The laughter that tears itself from Javik's throat is harsh and ugly. "How could you?"
He chokes on his laughter when he feels a hand on his shoulder, the deceptively delicate weight enough to be felt through his armor. EDI's voice speaks to him, not out of an unseen terminal, but from the throat of her borrowed body, and it is soft with that most hated of emotions: compassion.
The machine's kindness is more difficult to bear than any amount of cruelty. He snarls and turns on her, uses the edge of his armor to shove her against the wall and pin her there with his weight. She offers no resistance; the pliable material of her body doesn't harden into armor, and if he shuts his eyes and relies on sensation alone she could be nearly indistinguishable from a human. This close, he can see the sparks of green traveling under her artificial skin, and Javik knows the same fine traceries are etched into his own hide. Her eyes are the one thing about her that remain unchanged, but her false pupils dilate when he leans in, almost close enough to touch.
But he doesn't, and that gives her room to speak. "I understand," she says again, lowly, with more conviction.
This time, she is the one who closes the distance between them.
Javik was born and raised a soldier, but the vagaries of love are not something he is a stranger to. His skills in it are limited, and he cannot consider himself artful at it, not when the propagation of his people was such a distant concern in the face of so many dying. He has taken pleasure in the act, when given the opportunity, but he has never entertained the idea of a lover, a family, a home.
Now, he cannot tell how much he can attribute to the length of time since he last touched another -- truly touched -- or merely the strangeness of the situation to begin with. His mind feels like it might be on fire, his touch feeding the pleasure it causes back to him. It is not sex, not truly, but the intimacy of this act is somehow more obscene than any carnal touch could be. EDI has stripped him of his armor, straddled his hips and pressed him to the floor with the same determination with which she once argued for her right to evolve, and he can do nothing but take what she offers.

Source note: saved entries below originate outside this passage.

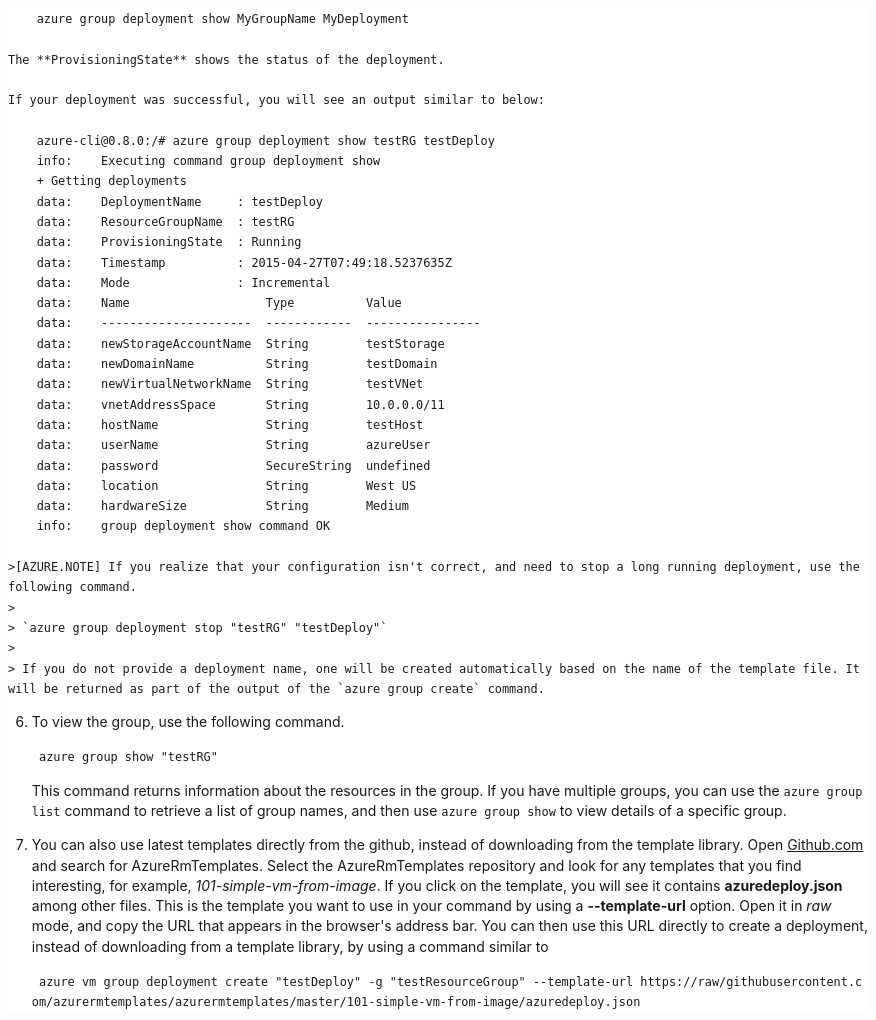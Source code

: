 		azure group deployment show MyGroupName MyDeployment

	The **ProvisioningState** shows the status of the deployment.

	If your deployment was successful, you will see an output similar to below:

		azure-cli@0.8.0:/# azure group deployment show testRG testDeploy
		info:    Executing command group deployment show
		+ Getting deployments
		data:    DeploymentName     : testDeploy
		data:    ResourceGroupName  : testRG
		data:    ProvisioningState  : Running
		data:    Timestamp          : 2015-04-27T07:49:18.5237635Z
		data:    Mode               : Incremental
		data:    Name                   Type          Value
		data:    ---------------------  ------------  ----------------
		data:    newStorageAccountName  String        testStorage
		data:    newDomainName          String        testDomain
		data:    newVirtualNetworkName  String        testVNet
		data:    vnetAddressSpace       String        10.0.0.0/11
		data:    hostName               String        testHost
		data:    userName               String        azureUser
		data:    password               SecureString  undefined
		data:    location               String        West US
		data:    hardwareSize           String        Medium
		info:    group deployment show command OK

	>[AZURE.NOTE] If you realize that your configuration isn't correct, and need to stop a long running deployment, use the following command.
	>
	> `azure group deployment stop "testRG" "testDeploy"`
	>
	> If you do not provide a deployment name, one will be created automatically based on the name of the template file. It will be returned as part of the output of the `azure group create` command.

6. To view the group, use the following command.

		azure group show "testRG"

	This command returns information about the resources in the group. If you have multiple groups, you can use the `azure group list` command to retrieve a list of group names, and then use `azure group show` to view details of a specific group.

7. You can also use latest templates directly from the github, instead of downloading from the template library. Open [Github.com](http://www.github.com) and search for AzureRmTemplates. Select the AzureRmTemplates repository and look for any templates that you find interesting, for example, _101-simple-vm-from-image_. If you click on the template, you will see it contains **azuredeploy.json** among other files. This is the template you want to use in your command by using a **--template-url** option. Open it in _raw_ mode, and copy the URL that appears in the browser's address bar. You can then use this URL directly to create a deployment, instead of downloading from a template library, by using a command similar to

		azure vm group deployment create "testDeploy" -g "testResourceGroup" --template-url https://raw/githubusercontent.com/azurermtemplates/azurermtemplates/master/101-simple-vm-from-image/azuredeploy.json


[signuporg]: http://www.windowsazure.com/documentation/articles/sign-up-organization/
[adtenant]: http://technet.microsoft.com/library/jj573650#createAzureTenant
[portal]: https://manage.windowsazure.com/
[xplatsetup]: xplat-cli.md
[psrm]: http://go.microsoft.com/fwlink/?LinkId=394760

She twines their hands together, five fingers to three, and he shivers at the sensation that brings. She is slighter than him, but it hardly matters when her touch is all she needs to bring him down. In another world, another time, he'd find it loathesome how easily he's been reduced to nothing, but right now he can't quite bring himself to care. It's easier to let her thoughts override his, to taste the strange half-synthetic enzymes that come from her body and his. She is a machine turned human; he is a relic of a dead race who now only needs to touch the wall to hear the engine sing. They meet halfway.
He learns new tastes and smells for comfort, for friendship; later, he finds out what their arousal tastes like together. She shares, willingly, her memories of love, of companionship, and trust.
Touch by touch, memory by memory, she reminds him what it means to be alive; he wonders how he ever forgot.